We have an old system in which from a set of computers, exactly one is configured as the "live" machine and the rest are fail-overs. We used to use ping to determine which was which, however, security updates now render ping useless.

I have found that ssh is still available and I can do essentially the same thing using ssh, however, I don't see that ssh has the same timeout option as does ping (we used a 1 second timeout which was more than adequate in our environment). I changed the script to use use ssh (running uname) and the process will work, except that I don't have the timeout option, when the script hits the machine that has been reconfigured, ssh hangs for a very long time.

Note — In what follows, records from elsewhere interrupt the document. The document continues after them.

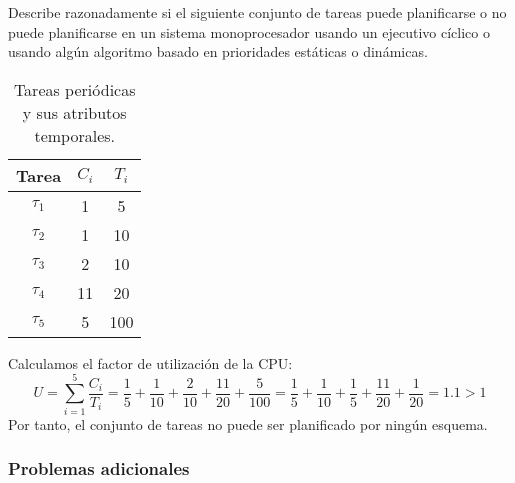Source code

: \begin{ejercicio}\label{ej:rel4_7}
    Describe razonadamente si el siguiente conjunto de tareas puede planificarse o no puede planificarse en un sistema monoprocesador usando un ejecutivo cíclico o usando algún algoritmo basado en prioridades estáticas o dinámicas.
    \begin{table}[H]
    \centering
    \begin{tabular}{|c|c|c|}
        \hline
        Tarea & $C_i$ & $T_i$ \\
        \hline
        $\tau_1$ & 1 & 5 \\
        \hline
        $\tau_2$ & 1 & 10 \\
        \hline
        $\tau_3$ & 2 & 10 \\
        \hline
        $\tau_4$ & 11 & 20 \\
        \hline
        $\tau_5$ & 5 & 100 \\
        \hline
    \end{tabular}
    \caption{Tareas periódicas y sus atributos temporales.}
    \label{tab:4_7}
    \end{table}

    Calculamos el factor de utilización de la CPU\@:
    \begin{equation*}
        U = \sum_{i=1}^{5}\dfrac{C_i}{T_i} = \dfrac{1}{5} + \dfrac{1}{10} + \dfrac{2}{10} + \dfrac{11}{20} + \dfrac{5}{100} = \dfrac{1}{5} + \dfrac{1}{10} + \dfrac{1}{5} + \dfrac{11}{20} + \dfrac{1}{20} = 1.1 > 1
    \end{equation*}
    Por tanto, el conjunto de tareas no puede ser planificado por ningún esquema.
\end{ejercicio}

\subsubsection{Problemas adicionales}

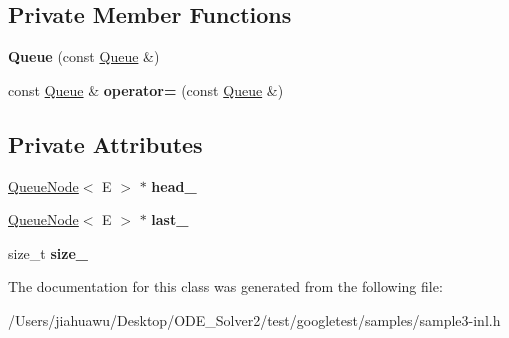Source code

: \subsection*{Private Member Functions}
\begin{DoxyCompactItemize}
\item 
\mbox{\label{class_queue_ac071ee553005a67737d35edeeaafca5b}} 
{\bfseries Queue} (const \mbox{\hyperlink{class_queue}{Queue}} \&)
\item 
\mbox{\label{class_queue_adf6f3eb046365f1b67b6c0bd5da2da59}} 
const \mbox{\hyperlink{class_queue}{Queue}} \& {\bfseries operator=} (const \mbox{\hyperlink{class_queue}{Queue}} \&)
\end{DoxyCompactItemize}
\subsection*{Private Attributes}
\begin{DoxyCompactItemize}
\item 
\mbox{\label{class_queue_abf9219bcea800d26e8bfdb4777d98729}} 
\mbox{\hyperlink{class_queue_node}{Queue\+Node}}$<$ E $>$ $\ast$ {\bfseries head\+\_\+}
\item 
\mbox{\label{class_queue_a7466dca4f96147c9124af582ab170df0}} 
\mbox{\hyperlink{class_queue_node}{Queue\+Node}}$<$ E $>$ $\ast$ {\bfseries last\+\_\+}
\item 
\mbox{\label{class_queue_a7ac3c0717d894e1aecc56f4ddb35c7ea}} 
size\+\_\+t {\bfseries size\+\_\+}
\end{DoxyCompactItemize}


The documentation for this class was generated from the following file\+:\begin{DoxyCompactItemize}
\item 
/\+Users/jiahuawu/\+Desktop/\+O\+D\+E\+\_\+\+Solver2/test/googletest/samples/sample3-\/inl.\+h\end{DoxyCompactItemize}
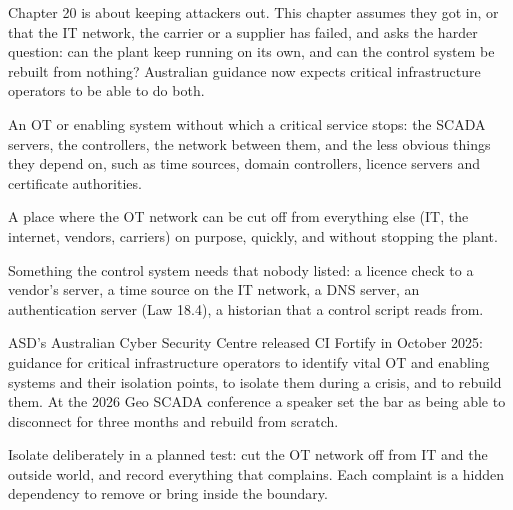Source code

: Chapter 20 is about keeping attackers out. This chapter assumes they got in, or that the IT network, the carrier or a supplier has failed, and asks the harder question: can the plant keep running on its own, and can the control system be rebuilt from nothing? Australian guidance now expects critical infrastructure operators to be able to do both.

 An OT or enabling system without which a critical service stops: the SCADA servers, the controllers, the network between them, and the less obvious things they depend on, such as time sources, domain controllers, licence servers and certificate authorities.

 A place where the OT network can be cut off from everything else (IT, the internet, vendors, carriers) on purpose, quickly, and without stopping the plant.

 Something the control system needs that nobody listed: a licence check to a vendor's server, a time source on the IT network, a DNS server, an authentication server (Law 18.4), a historian that a control script reads from.

 ASD's Australian Cyber Security Centre released CI Fortify in October 2025: guidance for critical infrastructure operators to identify vital OT and enabling systems and their isolation points, to isolate them during a crisis, and to rebuild them. At the 2026 Geo SCADA conference a speaker set the bar as being able to disconnect for three months and rebuild from scratch.

 Isolate deliberately in a planned test: cut the OT network off from IT and the outside world, and record everything that complains. Each complaint is a hidden dependency to remove or bring inside the boundary.

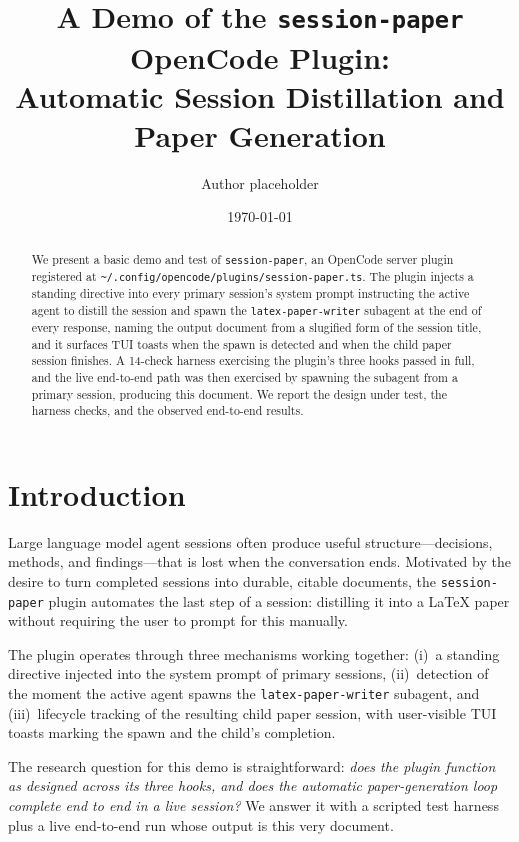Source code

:\documentclass[11pt]{article}
\title{A Demo of the \texttt{session-paper} OpenCode Plugin:\\ Automatic Session Distillation and Paper Generation}
\author{Author placeholder} %
\date{\today}
\begin{document}
\maketitle

\begin{abstract}
We present a basic demo and test of \texttt{session-paper}, an OpenCode server plugin
registered at \texttt{\textasciitilde/.config/opencode/plugins/session-paper.ts}. The plugin
injects a standing directive into every primary session's system prompt instructing the
active agent to distill the session and spawn the \texttt{latex-paper-writer} subagent at
the end of every response, naming the output document from a slugified form of the session
title, and it surfaces TUI toasts when the spawn is detected and when the child paper
session finishes. A 14-check harness exercising the plugin's three hooks passed in full,
and the live end-to-end path was then exercised by spawning the subagent from a primary
session, producing this document. We report the design under test, the harness checks, and
the observed end-to-end results.
\end{abstract}

\section{Introduction}
\label{sec:intro}

Large language model agent sessions often produce useful structure---decisions, methods,
and findings---that is lost when the conversation ends. Motivated by the desire to turn
completed sessions into durable, citable documents, the \texttt{session-paper} plugin
automates the last step of a session: distilling it into a LaTeX paper without requiring
the user to prompt for this manually.

The plugin operates through three mechanisms working together: (i)~a standing directive
injected into the system prompt of primary sessions, (ii)~detection of the moment the
active agent spawns the \texttt{latex-paper-writer} subagent, and (iii)~lifecycle tracking
of the resulting child paper session, with user-visible TUI toasts marking the spawn and
the child's completion.

The research question for this demo is straightforward: \emph{does the plugin function as
designed across its three hooks, and does the automatic paper-generation loop complete end
to end in a live session?} We answer it with a scripted test harness plus a live
end-to-end run whose output is this very document.
\end{document}
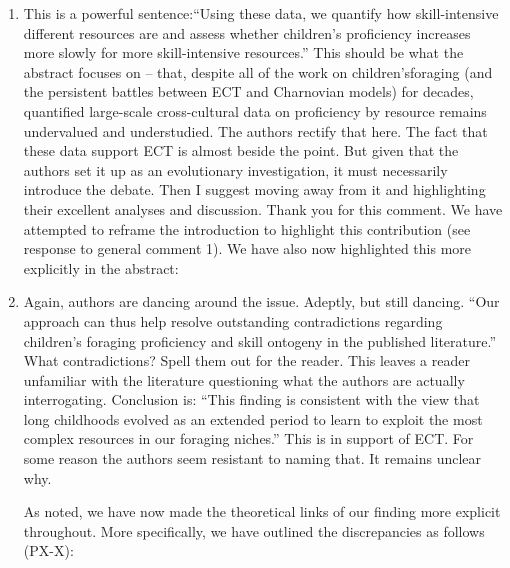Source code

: \documentclass{article}
\newcommand{\rev}[1]{{\color{ForestGreen}#1}}
\begin{document}
\begin{enumerate}
    \item This is a powerful sentence:“Using these data, we quantify how skill-intensive different resources are and assess whether children’s proficiency increases more slowly for more skill-intensive resources.” This should be what the abstract focuses on – that, despite all of the work on children’sforaging (and the persistent battles between ECT and Charnovian models) for decades, quantified large-scale cross-cultural data on proficiency by resource remains undervalued and understudied. The authors rectify that here. The fact that these data support ECT is almost beside the point. But given that the authors set it up as an evolutionary investigation, it must necessarily introduce the debate. Then I suggest moving away from it and highlighting their excellent analyses and discussion.
\rev{Thank you for this comment. We have attempted to reframe the introduction to highlight this contribution (see response to general comment 1). We have also now highlighted this more explicitly in the abstract:
}

    \item Again, authors are dancing around the issue. Adeptly, but still dancing. “Our approach can thus help resolve outstanding contradictions regarding children’s foraging proficiency and skill ontogeny in the published literature.” What contradictions? Spell them out for the reader. This leaves a reader unfamiliar with the literature questioning what the authors are actually interrogating. Conclusion is: “This finding is consistent with the view that long childhoods evolved as an extended period to learn to exploit the most complex resources in our foraging niches.” This is in support of ECT. For some reason the authors seem resistant to naming that. It remains unclear why.


\rev{As noted, we have now made the theoretical links of our finding more explicit throughout. More specifically, we have outlined the discrepancies as follows (PX-X):
}


\end{enumerate}
\end{document}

Is there anyway to set a short time out for ssh to connect or find some other way to kill it after 1-2 seconds? Of course, if there is another way to see quickly if any machine responds to a hostname, or rather if no machine responds to a hostname, I'd love to know that, too.


  • ping is never a goot tool for that... you should "monitor" things using a check that mimicks the real traffic of the application you are monitoring. For example, if it is a webserver; you do an HTTP query, etc. Feb 1, 2018 at 2:02
  • Patrick - Well, we could debate about ping as it had been working, but ultimately, since ping was disabled, its no longer a candidate. I thought about your exact solution, however, the problem is that the server will always respond looking like the "xyz" server - when they reconfigure, the live machine has the IP address and hostname of the official system, while the other machines take on their "alternate egos". A query as you suggest would always reply "Server XYZ is at IP". I could have reported a MAC address, I suppose.
    – Jim
    Feb 2, 2018 at 13:21

1 Answer 1


Yes, you can use the ConnectTimeout option. From man ssh_config:

ConnectTimeout: Specifies the timeout (in seconds) used when connecting to the SSH server, instead of using the default system TCP timeout. This value is used only when the target is down or really unreachable, not when it refuses the connection.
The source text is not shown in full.